▶ _AVAILABLE RECORDS_
......

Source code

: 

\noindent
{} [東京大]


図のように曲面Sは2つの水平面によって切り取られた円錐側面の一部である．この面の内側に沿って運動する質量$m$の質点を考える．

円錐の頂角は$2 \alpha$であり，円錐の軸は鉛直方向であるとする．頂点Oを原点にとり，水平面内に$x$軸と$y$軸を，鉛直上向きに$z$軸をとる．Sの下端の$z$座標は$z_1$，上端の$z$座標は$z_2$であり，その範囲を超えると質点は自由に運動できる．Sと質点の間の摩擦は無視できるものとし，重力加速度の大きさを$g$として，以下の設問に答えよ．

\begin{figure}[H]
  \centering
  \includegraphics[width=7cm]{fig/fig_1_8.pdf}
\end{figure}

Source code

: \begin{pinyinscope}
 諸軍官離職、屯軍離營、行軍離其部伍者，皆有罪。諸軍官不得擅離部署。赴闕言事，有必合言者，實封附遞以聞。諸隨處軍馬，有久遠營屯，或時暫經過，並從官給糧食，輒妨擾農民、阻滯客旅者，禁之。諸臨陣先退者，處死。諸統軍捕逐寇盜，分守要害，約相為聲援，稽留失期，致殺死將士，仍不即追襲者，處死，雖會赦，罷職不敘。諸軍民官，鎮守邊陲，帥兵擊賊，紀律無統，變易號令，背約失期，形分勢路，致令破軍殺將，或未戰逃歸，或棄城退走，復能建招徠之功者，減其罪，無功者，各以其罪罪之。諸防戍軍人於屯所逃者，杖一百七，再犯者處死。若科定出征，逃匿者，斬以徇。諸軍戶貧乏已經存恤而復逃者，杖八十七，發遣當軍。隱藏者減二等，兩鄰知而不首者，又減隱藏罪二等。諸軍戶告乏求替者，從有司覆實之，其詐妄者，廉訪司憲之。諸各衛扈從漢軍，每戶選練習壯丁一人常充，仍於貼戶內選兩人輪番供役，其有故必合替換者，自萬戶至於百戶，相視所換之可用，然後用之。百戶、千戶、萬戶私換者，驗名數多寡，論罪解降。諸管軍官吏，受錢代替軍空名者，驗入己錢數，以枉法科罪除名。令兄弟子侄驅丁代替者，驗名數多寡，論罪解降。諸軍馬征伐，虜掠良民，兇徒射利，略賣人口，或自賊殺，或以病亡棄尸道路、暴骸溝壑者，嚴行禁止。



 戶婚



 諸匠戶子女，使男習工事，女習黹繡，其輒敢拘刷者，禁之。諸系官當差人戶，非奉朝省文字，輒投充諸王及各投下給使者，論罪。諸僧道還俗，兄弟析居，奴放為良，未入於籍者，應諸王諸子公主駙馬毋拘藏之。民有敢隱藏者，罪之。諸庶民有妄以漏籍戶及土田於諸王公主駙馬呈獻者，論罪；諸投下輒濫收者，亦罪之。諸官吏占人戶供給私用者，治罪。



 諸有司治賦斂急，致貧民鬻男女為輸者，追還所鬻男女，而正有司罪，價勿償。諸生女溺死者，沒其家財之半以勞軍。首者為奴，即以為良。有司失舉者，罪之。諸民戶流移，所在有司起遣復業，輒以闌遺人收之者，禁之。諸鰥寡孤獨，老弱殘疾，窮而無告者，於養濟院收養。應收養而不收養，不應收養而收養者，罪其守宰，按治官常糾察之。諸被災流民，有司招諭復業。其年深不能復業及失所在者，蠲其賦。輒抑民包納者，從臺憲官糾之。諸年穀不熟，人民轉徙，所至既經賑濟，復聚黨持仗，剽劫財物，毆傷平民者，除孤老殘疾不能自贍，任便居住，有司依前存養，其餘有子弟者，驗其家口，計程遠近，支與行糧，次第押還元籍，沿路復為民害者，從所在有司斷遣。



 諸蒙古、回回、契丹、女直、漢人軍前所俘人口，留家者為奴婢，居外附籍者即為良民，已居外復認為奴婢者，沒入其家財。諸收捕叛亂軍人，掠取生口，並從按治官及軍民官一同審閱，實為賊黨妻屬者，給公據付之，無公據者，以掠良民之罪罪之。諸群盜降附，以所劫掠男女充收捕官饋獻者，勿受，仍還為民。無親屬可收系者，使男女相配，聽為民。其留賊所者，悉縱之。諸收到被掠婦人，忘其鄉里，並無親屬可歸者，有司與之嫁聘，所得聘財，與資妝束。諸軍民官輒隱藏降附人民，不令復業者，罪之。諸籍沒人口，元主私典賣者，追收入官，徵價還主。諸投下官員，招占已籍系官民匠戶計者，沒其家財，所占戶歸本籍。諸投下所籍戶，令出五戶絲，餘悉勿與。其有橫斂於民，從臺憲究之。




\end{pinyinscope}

......

▶ _WORK TASK_
Everything from the line containing "諸蒙古、回回、契丹、女直、漢" to the last line of the material above should be printed exactly, both ends included.

▶ _EXERCISE SOLUTION_
 諸蒙古、回回、契丹、女直、漢人軍前所俘人口，留家者為奴婢，居外附籍者即為良民，已居外復認為奴婢者，沒入其家財。諸收捕叛亂軍人，掠取生口，並從按治官及軍民官一同審閱，實為賊黨妻屬者，給公據付之，無公據者，以掠良民之罪罪之。諸群盜降附，以所劫掠男女充收捕官饋獻者，勿受，仍還為民。無親屬可收系者，使男女相配，聽為民。其留賊所者，悉縱之。諸收到被掠婦人，忘其鄉里，並無親屬可歸者，有司與之嫁聘，所得聘財，與資妝束。諸軍民官輒隱藏降附人民，不令復業者，罪之。諸籍沒人口，元主私典賣者，追收入官，徵價還主。諸投下官員，招占已籍系官民匠戶計者，沒其家財，所占戶歸本籍。諸投下所籍戶，令出五戶絲，餘悉勿與。其有橫斂於民，從臺憲究之。




\end{pinyinscope}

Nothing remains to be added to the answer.